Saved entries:

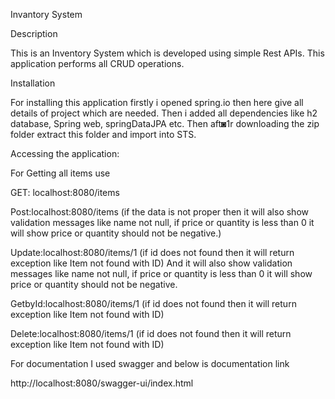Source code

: Invantory System

Description

This is an Inventory System which is developed using simple Rest APIs. This application performs all CRUD operations.


Installation


For installing this application firstly i opened spring.io then here give all details of project which are needed.
Then i added all dependencies like h2 database, Spring web, springDataJPA etc.
 Then aft◙1r downloading the zip folder extract this folder and import into STS.
 
 
 Accessing the application:
 
 For Getting all items use
 
 GET: localhost:8080/items
 
 Post:localhost:8080/items (if the data is not proper then it will also show validation messages like name not null, if price or quantity is less than 0 it will show price or quantity should not be negative.)
 
 Update:localhost:8080/items/1 (if id does not found then it will return exception like Item not found with ID)
 And it will also show validation messages like name not null, if price or quantity is less than 0 it will show price or quantity should not be negative.
 
 GetbyId:localhost:8080/items/1 (if id does not found then it will return exception like Item not found with ID)
 
 Delete:localhost:8080/items/1 (if id does not found then it will return exception like Item not found with ID)
 
 
 For documentation I used swagger and below is documentation link
 
 http://localhost:8080/swagger-ui/index.html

TASK PROMPT:
Go through the entries and copy each line holding the string "swagger".

RESPONSE FOR THIS EXERCISE:
 For documentation I used swagger and below is documentation link
 http://localhost:8080/swagger-ui/index.html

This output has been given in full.